Les deux pays travaillent ensemble pour faire face à des défis sécuritaires majeurs, notamment ceux liés à la lutte contre le terrorisme dans la région du Sahel. La France, avec ses opérations militaires dans la zone, a traditionnellement joué un rôle de soutien à des pays comme le Tchad, qui est souvent en première ligne dans cette lutte. Ce partenariat sécuritaire s'est intensifié en réponse à des menaces croissantes, notamment de la part de groupes extrémistes.
Parallèlement, une dynamique économique émerge. La France et le Tchad explorent des opportunités d’investissements dans divers secteurs. Des discussions sont en cours pour faciliter le flux de capitaux français vers des projets d'infrastructure et d'énergie au Tchad. Cela pourrait non seulement renforcer l'économie tchadienne, mais aussi permettre à la France d'élargir son influence économique dans la région.

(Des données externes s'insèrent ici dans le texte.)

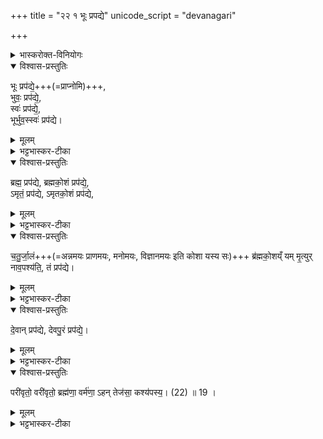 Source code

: +++
title = "२२ १ भूः प्रपद्ये"
unicode_script = "devanagari"

+++
<details><summary>भास्करोक्त-विनियोगः</summary>

1इदानीं सर्वयागारम्भेष्व् आयुष्करं ब्रह्मोपस्थानं विधित्सुस्  
तन्मन्त्रमाह - भूः प्रपद्य इति ॥  
</details>


<details open><summary>विश्वास-प्रस्तुतिः</summary>

भूः प्रप॑द्ये॒+++(=प्राप्नोमि)+++,  
भुवः॒ प्रप॑द्ये॒,  
स्वः॑ प्रप॑द्ये॒,  
भूर्भुव॒स्स्वः॑ प्रप॑द्ये।  
</details>

<details><summary>मूलम्</summary>

भूः प्रप॑द्ये॒+++(=प्राप्नोमि)+++,  
भुवः॒ प्रप॑द्ये॒,  
स्वः॑ प्रप॑द्ये॒,  
भूर्भुव॒स्स्वः॑ प्रप॑द्ये।  
</details>

<details><summary>भट्टभास्कर-टीका</summary>

अत्र च सर्वात्म-भूतम् एव वस्तु ब्रह्माख्यं  
भूर्-आदि-भेदाध्यारोपेण स्तूयते,  
भूर्-आदि-भेदानां काल्पनिकत्वात् ।  
अन्य आहुः - परमार्था एव भूरादिभेदा ब्रह्मण एवांशा इति ।
</details>


<details open><summary>विश्वास-प्रस्तुतिः</summary>

ब्रह्म॒ प्रप॑द्ये, ब्रह्मको॒शं प्रप॑द्ये॒,  
ऽमृतं॒ प्रप॑द्ये, ऽमृतको॒शं प्रप॑द्ये,  
</details>

<details><summary>मूलम्</summary>

ब्रह्म॒ प्रप॑द्ये, ब्रह्मको॒शं प्रप॑द्ये॒,  
ऽमृतं॒ प्रप॑द्ये, ऽमृतको॒शं प्रप॑द्ये,  
</details>

<details><summary>भट्टभास्कर-टीका</summary>

भूरादिभेदभिन्नस्य प्रथमं प्रपत्ति र्भजनं, ततो ब्रह्म प्रपद्ये इत्यभिन्नस्य, ब्रह्मकोशमिति तत्स्थानस्य ।  
अमृतमिति न विद्यते मृत्युर्यत्र तापत्रयलक्षणः ।  
अमृतकोशमिति यत्रस्थानपि मृत्युर्नपश्यति । 
</details>

<details open><summary>विश्वास-प्रस्तुतिः</summary>

च॒तु॒र्जा॒लं+++(=अन्नमयः प्राणमयः, मनोमयः, विज्ञानमयः इति कोशा यस्य सः)+++ ब्र॑ह्मको॒शय्ँ यम् मृ॒त्युर् नाव॒पश्य॑ति॒, तं प्रप॑द्ये।  
</details>

<details><summary>मूलम्</summary>

च॒तु॒र्जा॒लं+++(=अन्नमयः प्राणमयः, मनोमयः, विज्ञानमयः इति कोशा यस्य सः)+++ ब्र॑ह्मको॒शय्ँ यम् मृ॒त्युर् नाव॒पश्य॑ति॒, तं प्रप॑द्ये।  
</details>

<details><summary>भट्टभास्कर-टीका</summary>

तद्व्याचष्टे - चतुर्जालमिति ॥ अन्नमयप्राणमयमनोमयविज्ञानमयैश्चतुर्भिर्जालैर् आवरणैर् आवृतं मुख्यं ब्रह्मस्थानम् । 
</details>


<details open><summary>विश्वास-प्रस्तुतिः</summary>

दे॒वान् प्रप॑द्ये, देवपु॒रं प्रप॑द्ये॒।  
</details>

<details><summary>मूलम्</summary>

दे॒वान् प्रप॑द्ये, देवपु॒रं प्रप॑द्ये॒।  
</details>

<details><summary>भट्टभास्कर-टीका</summary>

देवानिति तत्रस्थाद् देवनशीलान् सर्वानप्यात्मनः । देवपुरमिति ॥ सर्वेषमापपि देवानां देवनस्थानं तदेव ब्रह्मस्थानम् । 
</details>


<details open><summary>विश्वास-प्रस्तुतिः</summary>

परी॑वृतो॒ वरी॑वृतो॒ ब्रह्म॑णा॒ वर्म॑णा॒ ऽहन् तेज॑सा॒ कश्य॑पस्य॒। (22) ॥ 19 ।
</details>

<details><summary>मूलम्</summary>

परी॑वृतो॒ वरी॑वृतो॒ ब्रह्म॑णा॒ वर्म॑णा॒ ऽहन् तेज॑सा॒ कश्य॑पस्य॒। (22) ॥ 19 ।
</details>


<details><summary>भट्टभास्कर-टीका</summary>

एवं भूरादिप्रपत्त्या न मे मृत्युरित्युक्तम् । इदानीं त्व् अशक्यमेव मृत्युना मत्पार्श्वे प्रवेष्टुमिति दर्शयितुमाह - परीवृत इति । अहं सर्वतो वृतः परिवारस्थानीयेन गुप्तः । किञ्च वरीवृतो ऽत्यर्थं वृतः रक्ष्यत्वेन स्वीकृतः । केन? वर्मस्थानीयेन ब्रह्मणाऽपि विश्वोपादानात्मना कश्यपस्य च तेजसा कश्यपस्यात्मनः - 'कश्यपः पश्यकः' इति न्यायात् सर्वसाक्षी ईश्वरः कश्यपस् तस्य - तेजसा प्रकाशान्मना रूपेण अहं परीवृतो वरीवृत इत्येव । पूर्वत्रोपसर्गस्य दीर्घत्वम्; उत्तरत्र यङ्लुक्य् अभ्यासस्य रीगागमः ॥  
</details>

Malgré ces avancées, des défis demeurent. Le Tchad, confronté à des problèmes internes comme l'insécurité et des difficultés économiques, doit naviguer prudemment dans ce rapprochement avec la France, en veillant à maintenir sa souveraineté tout en bénéficiant du soutien extérieur. La coopération entre les deux pays semble donc être un exercice d'équilibre, visant à renforcer la sécurité tout en stimulant le développement économique.
Ce rapprochement pourrait également influencer les relations de la France avec d'autres pays de la région, en particulier ceux qui observent comment ces dynamiques se développent. Le monde reste attentif aux implications de cette coopération, tant pour le Tchad que pour la France et la stabilité régionale.